*WHAT YOU NEED TO DO*. Output the full listing verbatim.
• • • • • • •
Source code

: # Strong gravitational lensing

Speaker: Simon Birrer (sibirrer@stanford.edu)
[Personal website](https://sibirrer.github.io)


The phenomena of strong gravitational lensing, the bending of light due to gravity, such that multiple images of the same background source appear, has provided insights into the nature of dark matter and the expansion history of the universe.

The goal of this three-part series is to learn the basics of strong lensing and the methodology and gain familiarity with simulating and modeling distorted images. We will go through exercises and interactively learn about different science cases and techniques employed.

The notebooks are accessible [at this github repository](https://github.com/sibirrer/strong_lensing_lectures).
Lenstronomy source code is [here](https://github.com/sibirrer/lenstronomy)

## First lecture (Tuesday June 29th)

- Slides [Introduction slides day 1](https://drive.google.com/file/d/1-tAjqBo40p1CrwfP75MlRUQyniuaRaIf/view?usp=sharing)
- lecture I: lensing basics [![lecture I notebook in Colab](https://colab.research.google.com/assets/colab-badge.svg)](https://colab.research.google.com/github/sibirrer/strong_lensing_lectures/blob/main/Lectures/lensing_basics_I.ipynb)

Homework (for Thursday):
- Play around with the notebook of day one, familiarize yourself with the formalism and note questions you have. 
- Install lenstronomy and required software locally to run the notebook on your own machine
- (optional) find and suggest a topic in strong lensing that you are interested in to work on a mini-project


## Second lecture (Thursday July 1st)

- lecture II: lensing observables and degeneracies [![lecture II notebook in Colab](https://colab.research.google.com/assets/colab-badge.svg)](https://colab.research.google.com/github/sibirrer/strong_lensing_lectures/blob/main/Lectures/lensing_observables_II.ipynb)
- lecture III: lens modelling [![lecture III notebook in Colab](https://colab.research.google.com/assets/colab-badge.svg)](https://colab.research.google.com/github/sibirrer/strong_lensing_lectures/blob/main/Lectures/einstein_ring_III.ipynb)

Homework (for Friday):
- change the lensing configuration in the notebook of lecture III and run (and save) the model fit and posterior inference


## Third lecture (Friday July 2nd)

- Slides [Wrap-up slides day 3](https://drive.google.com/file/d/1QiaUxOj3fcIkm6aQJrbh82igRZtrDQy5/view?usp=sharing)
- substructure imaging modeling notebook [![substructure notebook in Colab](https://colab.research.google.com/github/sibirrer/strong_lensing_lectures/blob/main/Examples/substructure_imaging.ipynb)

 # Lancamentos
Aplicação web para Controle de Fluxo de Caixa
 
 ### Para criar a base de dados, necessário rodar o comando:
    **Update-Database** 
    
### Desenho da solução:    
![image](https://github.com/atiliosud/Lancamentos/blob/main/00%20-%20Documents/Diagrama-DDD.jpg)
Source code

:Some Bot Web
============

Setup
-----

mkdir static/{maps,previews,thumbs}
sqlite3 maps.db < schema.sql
• • • • • • •
*EXERCISE OUTPUT*.
Source code

: # Strong gravitational lensing

Speaker: Simon Birrer (sibirrer@stanford.edu)
[Personal website](https://sibirrer.github.io)


The phenomena of strong gravitational lensing, the bending of light due to gravity, such that multiple images of the same background source appear, has provided insights into the nature of dark matter and the expansion history of the universe.

The goal of this three-part series is to learn the basics of strong lensing and the methodology and gain familiarity with simulating and modeling distorted images. We will go through exercises and interactively learn about different science cases and techniques employed.

The notebooks are accessible [at this github repository](https://github.com/sibirrer/strong_lensing_lectures).
Lenstronomy source code is [here](https://github.com/sibirrer/lenstronomy)

## First lecture (Tuesday June 29th)

- Slides [Introduction slides day 1](https://drive.google.com/file/d/1-tAjqBo40p1CrwfP75MlRUQyniuaRaIf/view?usp=sharing)
- lecture I: lensing basics [![lecture I notebook in Colab](https://colab.research.google.com/assets/colab-badge.svg)](https://colab.research.google.com/github/sibirrer/strong_lensing_lectures/blob/main/Lectures/lensing_basics_I.ipynb)

Homework (for Thursday):
- Play around with the notebook of day one, familiarize yourself with the formalism and note questions you have. 
- Install lenstronomy and required software locally to run the notebook on your own machine
- (optional) find and suggest a topic in strong lensing that you are interested in to work on a mini-project


## Second lecture (Thursday July 1st)

- lecture II: lensing observables and degeneracies [![lecture II notebook in Colab](https://colab.research.google.com/assets/colab-badge.svg)](https://colab.research.google.com/github/sibirrer/strong_lensing_lectures/blob/main/Lectures/lensing_observables_II.ipynb)
- lecture III: lens modelling [![lecture III notebook in Colab](https://colab.research.google.com/assets/colab-badge.svg)](https://colab.research.google.com/github/sibirrer/strong_lensing_lectures/blob/main/Lectures/einstein_ring_III.ipynb)

Homework (for Friday):
- change the lensing configuration in the notebook of lecture III and run (and save) the model fit and posterior inference


## Third lecture (Friday July 2nd)

- Slides [Wrap-up slides day 3](https://drive.google.com/file/d/1QiaUxOj3fcIkm6aQJrbh82igRZtrDQy5/view?usp=sharing)
- substructure imaging modeling notebook [![substructure notebook in Colab](https://colab.research.google.com/github/sibirrer/strong_lensing_lectures/blob/main/Examples/substructure_imaging.ipynb)

 # Lancamentos
Aplicação web para Controle de Fluxo de Caixa
 
 ### Para criar a base de dados, necessário rodar o comando:
    **Update-Database** 
    
### Desenho da solução:    
![image](https://github.com/atiliosud/Lancamentos/blob/main/00%20-%20Documents/Diagrama-DDD.jpg)
Source code

:Some Bot Web
============

Setup
-----

mkdir static/{maps,previews,thumbs}
sqlite3 maps.db < schema.sql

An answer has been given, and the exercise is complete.